▶ _ACTIVITY_: This task calls for every line of the material to be output verbatim.

▶ _DATA FOR REVIEW_:

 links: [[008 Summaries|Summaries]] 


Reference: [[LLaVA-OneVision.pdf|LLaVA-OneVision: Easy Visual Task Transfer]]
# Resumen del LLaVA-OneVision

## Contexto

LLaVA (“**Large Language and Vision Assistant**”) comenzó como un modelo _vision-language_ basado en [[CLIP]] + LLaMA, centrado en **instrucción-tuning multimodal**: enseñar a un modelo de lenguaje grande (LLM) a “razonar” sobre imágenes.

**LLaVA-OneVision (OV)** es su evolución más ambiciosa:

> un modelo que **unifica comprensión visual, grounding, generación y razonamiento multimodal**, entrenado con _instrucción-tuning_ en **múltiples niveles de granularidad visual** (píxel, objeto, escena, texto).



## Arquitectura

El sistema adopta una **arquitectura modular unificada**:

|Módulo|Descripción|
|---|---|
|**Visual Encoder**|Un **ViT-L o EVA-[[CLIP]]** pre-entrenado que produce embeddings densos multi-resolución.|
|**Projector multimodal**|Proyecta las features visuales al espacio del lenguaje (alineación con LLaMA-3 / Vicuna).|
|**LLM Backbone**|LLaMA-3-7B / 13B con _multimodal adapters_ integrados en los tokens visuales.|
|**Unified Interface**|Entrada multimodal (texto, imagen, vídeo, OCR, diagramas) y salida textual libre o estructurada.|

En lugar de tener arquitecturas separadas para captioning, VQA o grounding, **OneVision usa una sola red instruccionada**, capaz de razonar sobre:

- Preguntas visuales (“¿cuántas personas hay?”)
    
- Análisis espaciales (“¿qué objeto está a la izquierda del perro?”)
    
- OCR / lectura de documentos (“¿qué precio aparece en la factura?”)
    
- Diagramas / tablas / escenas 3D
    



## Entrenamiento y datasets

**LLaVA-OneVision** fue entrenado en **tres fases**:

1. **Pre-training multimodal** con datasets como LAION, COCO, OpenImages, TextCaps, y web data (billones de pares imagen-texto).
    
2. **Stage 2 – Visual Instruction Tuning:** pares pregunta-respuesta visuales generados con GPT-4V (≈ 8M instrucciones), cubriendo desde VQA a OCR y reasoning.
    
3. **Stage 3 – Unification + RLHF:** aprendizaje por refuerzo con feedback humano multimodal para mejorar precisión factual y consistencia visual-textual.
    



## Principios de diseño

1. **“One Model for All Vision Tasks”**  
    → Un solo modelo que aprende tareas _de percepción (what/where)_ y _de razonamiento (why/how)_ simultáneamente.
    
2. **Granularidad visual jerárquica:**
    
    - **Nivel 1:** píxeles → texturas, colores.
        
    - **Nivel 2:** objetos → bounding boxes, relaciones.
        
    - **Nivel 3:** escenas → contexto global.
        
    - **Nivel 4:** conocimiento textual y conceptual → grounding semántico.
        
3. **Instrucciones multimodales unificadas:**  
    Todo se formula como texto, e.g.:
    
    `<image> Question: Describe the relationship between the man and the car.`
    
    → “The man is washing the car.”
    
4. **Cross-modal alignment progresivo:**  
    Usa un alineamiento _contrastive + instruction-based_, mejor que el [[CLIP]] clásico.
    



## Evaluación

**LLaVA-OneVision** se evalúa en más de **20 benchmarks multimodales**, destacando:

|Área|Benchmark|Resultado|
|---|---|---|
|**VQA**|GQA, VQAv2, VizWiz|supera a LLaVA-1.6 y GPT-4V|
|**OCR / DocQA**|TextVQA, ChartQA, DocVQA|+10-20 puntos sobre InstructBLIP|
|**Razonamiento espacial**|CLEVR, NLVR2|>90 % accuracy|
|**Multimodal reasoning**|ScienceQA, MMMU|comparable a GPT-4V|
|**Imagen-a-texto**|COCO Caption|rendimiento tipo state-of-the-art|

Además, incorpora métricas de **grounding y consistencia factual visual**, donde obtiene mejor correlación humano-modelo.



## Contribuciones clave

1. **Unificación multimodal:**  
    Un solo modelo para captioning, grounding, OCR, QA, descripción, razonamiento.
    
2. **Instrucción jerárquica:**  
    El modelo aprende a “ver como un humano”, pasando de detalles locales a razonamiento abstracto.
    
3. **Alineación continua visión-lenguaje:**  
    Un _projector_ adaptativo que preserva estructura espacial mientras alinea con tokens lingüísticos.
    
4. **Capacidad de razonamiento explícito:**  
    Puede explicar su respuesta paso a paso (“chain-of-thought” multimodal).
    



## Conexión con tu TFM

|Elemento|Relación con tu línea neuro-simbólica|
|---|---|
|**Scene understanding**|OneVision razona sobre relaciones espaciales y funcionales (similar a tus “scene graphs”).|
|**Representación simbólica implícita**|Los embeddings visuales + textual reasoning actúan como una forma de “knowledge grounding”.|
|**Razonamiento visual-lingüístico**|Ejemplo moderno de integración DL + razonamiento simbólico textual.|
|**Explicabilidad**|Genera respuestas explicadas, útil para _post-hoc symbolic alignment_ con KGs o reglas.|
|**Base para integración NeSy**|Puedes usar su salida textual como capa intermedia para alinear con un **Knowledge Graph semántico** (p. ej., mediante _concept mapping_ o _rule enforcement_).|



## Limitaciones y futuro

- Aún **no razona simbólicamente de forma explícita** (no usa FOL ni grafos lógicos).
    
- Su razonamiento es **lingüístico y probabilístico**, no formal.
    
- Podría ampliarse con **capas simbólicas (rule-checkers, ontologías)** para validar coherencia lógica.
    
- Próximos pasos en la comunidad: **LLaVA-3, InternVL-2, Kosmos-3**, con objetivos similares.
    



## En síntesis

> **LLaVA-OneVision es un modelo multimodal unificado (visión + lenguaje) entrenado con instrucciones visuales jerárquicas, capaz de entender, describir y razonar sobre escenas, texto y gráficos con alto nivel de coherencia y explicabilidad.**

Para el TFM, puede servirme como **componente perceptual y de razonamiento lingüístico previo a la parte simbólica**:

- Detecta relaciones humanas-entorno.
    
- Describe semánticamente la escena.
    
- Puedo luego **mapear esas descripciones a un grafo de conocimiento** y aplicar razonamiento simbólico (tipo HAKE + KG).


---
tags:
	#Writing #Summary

▶ _COMPLETED TASK_:
 links: [[008 Summaries|Summaries]] 


Reference: [[LLaVA-OneVision.pdf|LLaVA-OneVision: Easy Visual Task Transfer]]
# Resumen del LLaVA-OneVision

## Contexto

LLaVA (“**Large Language and Vision Assistant**”) comenzó como un modelo _vision-language_ basado en [[CLIP]] + LLaMA, centrado en **instrucción-tuning multimodal**: enseñar a un modelo de lenguaje grande (LLM) a “razonar” sobre imágenes.

**LLaVA-OneVision (OV)** es su evolución más ambiciosa:

> un modelo que **unifica comprensión visual, grounding, generación y razonamiento multimodal**, entrenado con _instrucción-tuning_ en **múltiples niveles de granularidad visual** (píxel, objeto, escena, texto).



## Arquitectura

El sistema adopta una **arquitectura modular unificada**:

|Módulo|Descripción|
|---|---|
|**Visual Encoder**|Un **ViT-L o EVA-[[CLIP]]** pre-entrenado que produce embeddings densos multi-resolución.|
|**Projector multimodal**|Proyecta las features visuales al espacio del lenguaje (alineación con LLaMA-3 / Vicuna).|
|**LLM Backbone**|LLaMA-3-7B / 13B con _multimodal adapters_ integrados en los tokens visuales.|
|**Unified Interface**|Entrada multimodal (texto, imagen, vídeo, OCR, diagramas) y salida textual libre o estructurada.|

En lugar de tener arquitecturas separadas para captioning, VQA o grounding, **OneVision usa una sola red instruccionada**, capaz de razonar sobre:

- Preguntas visuales (“¿cuántas personas hay?”)
    
- Análisis espaciales (“¿qué objeto está a la izquierda del perro?”)
    
- OCR / lectura de documentos (“¿qué precio aparece en la factura?”)
    
- Diagramas / tablas / escenas 3D
    



## Entrenamiento y datasets

**LLaVA-OneVision** fue entrenado en **tres fases**:

1. **Pre-training multimodal** con datasets como LAION, COCO, OpenImages, TextCaps, y web data (billones de pares imagen-texto).
    
2. **Stage 2 – Visual Instruction Tuning:** pares pregunta-respuesta visuales generados con GPT-4V (≈ 8M instrucciones), cubriendo desde VQA a OCR y reasoning.
    
3. **Stage 3 – Unification + RLHF:** aprendizaje por refuerzo con feedback humano multimodal para mejorar precisión factual y consistencia visual-textual.
    



## Principios de diseño

1. **“One Model for All Vision Tasks”**  
    → Un solo modelo que aprende tareas _de percepción (what/where)_ y _de razonamiento (why/how)_ simultáneamente.
    
2. **Granularidad visual jerárquica:**
    
    - **Nivel 1:** píxeles → texturas, colores.
        
    - **Nivel 2:** objetos → bounding boxes, relaciones.
        
    - **Nivel 3:** escenas → contexto global.
        
    - **Nivel 4:** conocimiento textual y conceptual → grounding semántico.
        
3. **Instrucciones multimodales unificadas:**  
    Todo se formula como texto, e.g.:
    
    `<image> Question: Describe the relationship between the man and the car.`
    
    → “The man is washing the car.”
    
4. **Cross-modal alignment progresivo:**  
    Usa un alineamiento _contrastive + instruction-based_, mejor que el [[CLIP]] clásico.
    



## Evaluación

**LLaVA-OneVision** se evalúa en más de **20 benchmarks multimodales**, destacando:

|Área|Benchmark|Resultado|
|---|---|---|
|**VQA**|GQA, VQAv2, VizWiz|supera a LLaVA-1.6 y GPT-4V|
|**OCR / DocQA**|TextVQA, ChartQA, DocVQA|+10-20 puntos sobre InstructBLIP|
|**Razonamiento espacial**|CLEVR, NLVR2|>90 % accuracy|
|**Multimodal reasoning**|ScienceQA, MMMU|comparable a GPT-4V|
|**Imagen-a-texto**|COCO Caption|rendimiento tipo state-of-the-art|

Además, incorpora métricas de **grounding y consistencia factual visual**, donde obtiene mejor correlación humano-modelo.



## Contribuciones clave

1. **Unificación multimodal:**  
    Un solo modelo para captioning, grounding, OCR, QA, descripción, razonamiento.
    
2. **Instrucción jerárquica:**  
    El modelo aprende a “ver como un humano”, pasando de detalles locales a razonamiento abstracto.
    
3. **Alineación continua visión-lenguaje:**  
    Un _projector_ adaptativo que preserva estructura espacial mientras alinea con tokens lingüísticos.
    
4. **Capacidad de razonamiento explícito:**  
    Puede explicar su respuesta paso a paso (“chain-of-thought” multimodal).
    



## Conexión con tu TFM

|Elemento|Relación con tu línea neuro-simbólica|
|---|---|
|**Scene understanding**|OneVision razona sobre relaciones espaciales y funcionales (similar a tus “scene graphs”).|
|**Representación simbólica implícita**|Los embeddings visuales + textual reasoning actúan como una forma de “knowledge grounding”.|
|**Razonamiento visual-lingüístico**|Ejemplo moderno de integración DL + razonamiento simbólico textual.|
|**Explicabilidad**|Genera respuestas explicadas, útil para _post-hoc symbolic alignment_ con KGs o reglas.|
|**Base para integración NeSy**|Puedes usar su salida textual como capa intermedia para alinear con un **Knowledge Graph semántico** (p. ej., mediante _concept mapping_ o _rule enforcement_).|



## Limitaciones y futuro

- Aún **no razona simbólicamente de forma explícita** (no usa FOL ni grafos lógicos).
    
- Su razonamiento es **lingüístico y probabilístico**, no formal.
    
- Podría ampliarse con **capas simbólicas (rule-checkers, ontologías)** para validar coherencia lógica.
    
- Próximos pasos en la comunidad: **LLaVA-3, InternVL-2, Kosmos-3**, con objetivos similares.
    



## En síntesis

> **LLaVA-OneVision es un modelo multimodal unificado (visión + lenguaje) entrenado con instrucciones visuales jerárquicas, capaz de entender, describir y razonar sobre escenas, texto y gráficos con alto nivel de coherencia y explicabilidad.**

Para el TFM, puede servirme como **componente perceptual y de razonamiento lingüístico previo a la parte simbólica**:

- Detecta relaciones humanas-entorno.
    
- Describe semánticamente la escena.
    
- Puedo luego **mapear esas descripciones a un grafo de conocimiento** y aplicar razonamiento simbólico (tipo HAKE + KG).


---
tags:
	#Writing #Summary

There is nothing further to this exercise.